Although I will take my first official Quantum Mechanics course this spring, I have already studied it on my own and successfully completed two school projects (a quantum computer emulation and quantum neural networks simulation) dealing with quantum computing. Yes, I'm really passionate about this stuff !
As a matter of fact, I was surprised to see that they look very close to the SymPy quantum computing library (which I didn't knew at the time), but obviously were less developed (and written in Caml Light). Therefore I am enthusiastic to contribute to SymPy's pythonic quantum library !
I work on a Ubuntu 14.04 machine. I used to code with gedit, but since I've discovered PyCharm editor, I stick to it. I really like its intelligent features such as code completion, powerful refactoring, and "go to declaration".
I have been programming since high school (so, seven years ago). I started with a bit of C/C++, tried some Java, even played a bit with assembly, but I quickly dived into Python, which is my favorite language. It unites elegance and pseudo-code-feel together with clever structures, such as dictionaries. My sole regret so far is that it's outperformed by C/C++ in speed ! But I guess that it is the price to pay. I have also worked a lot with Caml Light at undergraduate school.
In addition, I have learned to use Git since January 2015, and even if I'm far from being experienced, it won't be a problem to use it.
Having worked with Maple at school and having hugely distasted it, it was a wonderful experience to discover SymPy.
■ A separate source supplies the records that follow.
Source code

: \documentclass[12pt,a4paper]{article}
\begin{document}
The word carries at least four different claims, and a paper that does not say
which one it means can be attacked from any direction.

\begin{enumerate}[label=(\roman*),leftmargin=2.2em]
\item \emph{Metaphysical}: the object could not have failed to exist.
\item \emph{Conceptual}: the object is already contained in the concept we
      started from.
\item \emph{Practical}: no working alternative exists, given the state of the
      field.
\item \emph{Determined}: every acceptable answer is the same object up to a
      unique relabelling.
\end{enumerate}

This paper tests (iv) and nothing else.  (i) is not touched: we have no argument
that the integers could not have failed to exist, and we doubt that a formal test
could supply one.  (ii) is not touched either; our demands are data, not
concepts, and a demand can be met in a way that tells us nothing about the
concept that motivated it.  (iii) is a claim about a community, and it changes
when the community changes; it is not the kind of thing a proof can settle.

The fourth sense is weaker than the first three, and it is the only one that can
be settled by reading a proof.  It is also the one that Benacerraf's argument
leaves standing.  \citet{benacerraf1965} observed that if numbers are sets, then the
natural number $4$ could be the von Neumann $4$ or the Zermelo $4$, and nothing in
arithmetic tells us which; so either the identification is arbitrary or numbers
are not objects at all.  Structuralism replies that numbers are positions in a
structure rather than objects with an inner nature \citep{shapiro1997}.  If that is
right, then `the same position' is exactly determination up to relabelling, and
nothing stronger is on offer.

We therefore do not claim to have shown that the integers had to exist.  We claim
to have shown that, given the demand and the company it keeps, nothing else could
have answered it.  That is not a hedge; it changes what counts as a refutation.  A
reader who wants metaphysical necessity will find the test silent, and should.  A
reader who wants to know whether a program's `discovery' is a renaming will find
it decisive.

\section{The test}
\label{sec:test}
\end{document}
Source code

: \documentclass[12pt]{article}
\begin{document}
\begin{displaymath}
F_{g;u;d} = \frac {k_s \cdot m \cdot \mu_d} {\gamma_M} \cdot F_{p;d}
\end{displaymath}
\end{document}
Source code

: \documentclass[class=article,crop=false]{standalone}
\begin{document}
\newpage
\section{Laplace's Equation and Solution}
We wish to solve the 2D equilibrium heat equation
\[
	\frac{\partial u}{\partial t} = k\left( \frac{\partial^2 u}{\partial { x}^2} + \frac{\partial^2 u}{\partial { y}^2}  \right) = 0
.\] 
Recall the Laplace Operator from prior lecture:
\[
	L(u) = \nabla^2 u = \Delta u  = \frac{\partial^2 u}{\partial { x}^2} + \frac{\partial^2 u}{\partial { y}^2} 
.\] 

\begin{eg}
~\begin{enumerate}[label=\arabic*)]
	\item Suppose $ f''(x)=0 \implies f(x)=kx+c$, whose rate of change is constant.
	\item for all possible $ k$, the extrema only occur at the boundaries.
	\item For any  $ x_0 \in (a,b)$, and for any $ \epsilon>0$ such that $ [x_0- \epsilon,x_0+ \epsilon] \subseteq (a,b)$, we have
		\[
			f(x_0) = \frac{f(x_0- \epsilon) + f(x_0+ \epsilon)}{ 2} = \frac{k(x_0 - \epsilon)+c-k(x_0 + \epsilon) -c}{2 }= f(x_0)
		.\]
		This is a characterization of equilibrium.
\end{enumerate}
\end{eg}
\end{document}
Its most remarkable feature so far, which struck me at first, was its perfect integration in Python : being able to use it in any Python code is an incredible freedom. A powerful library inside a powerful language ! It's also the first CAS I ever see which dares to offer a quantum computing environment. (Others usually have sparse plugins, nothing really developed) As I love this field, it could only appeal to me !
Contributions to SymPy
Since I discovered SymPy only at the beginning of March 2015, I couldn't contribute a lot until now. However, I managed to do a first pull request on matrices, implementing a variant of Bareiss's fraction-free algorithm to compute determinants, and an other one concerning Grover's algorithm. Of course, I'll try to do some more before the deadline.
- (Under Review) matrices: Implemented Sparse Fraction Free Algorithm
- (Under Review) physics.quantum: Implemented _represent_ZGate in Grover's algorithm
Playing around with SymPy, I also opened issue #9136 regarding
In addition, I plan to use SymPy as a first-choice CAS during the next years, and therefore to contribute regularly in the future.
Project : Developing symbolic quantum computation
The integrated quantum computing library of SymPy can be a great advantage over other CAS. Therefore, it should be further developed. Since many years, there are some important features that SymPy is lacking and that are waiting to be implemented. I wish I could help to make these at last part of SymPy.
For the moment, I plan to develop those directions :
- Implementation of other quantum algorithms
- Quantum error correction
- Solovay-Kitaev theorem
- Circuit plotting
(still reflecting on this, feedback is welcome !)
Plan of Execution
1. Implementation of other quantum algorithms
Although the most popular quantum algorithms are already implemented in SymPy (Grover and Shor's algorithms, for instance), it lacks more simple algorithms, which could be a nice first step into the field for students. I was specifically thinking of Deutsch, Deutsch-Josza and Simon's algorithms.
As these shouldn't take much time, I could go further and implement some other well-known algorithms, though a bit more complex ones, such as the Shor discrete logarithm algorithm or Ambainis's algorithm solving the element distinctness problem (see ). It could provide a useful overview of quantum algorithms, at different complexity levels.
For exemple Simon's algorithms, Shor's algorithm and the discrete logarithm algorithm are specific cases of the hidden subgroup problem. Ambaini's algorithm is based on a quantum walk which is a quite different framework from all other algorithms.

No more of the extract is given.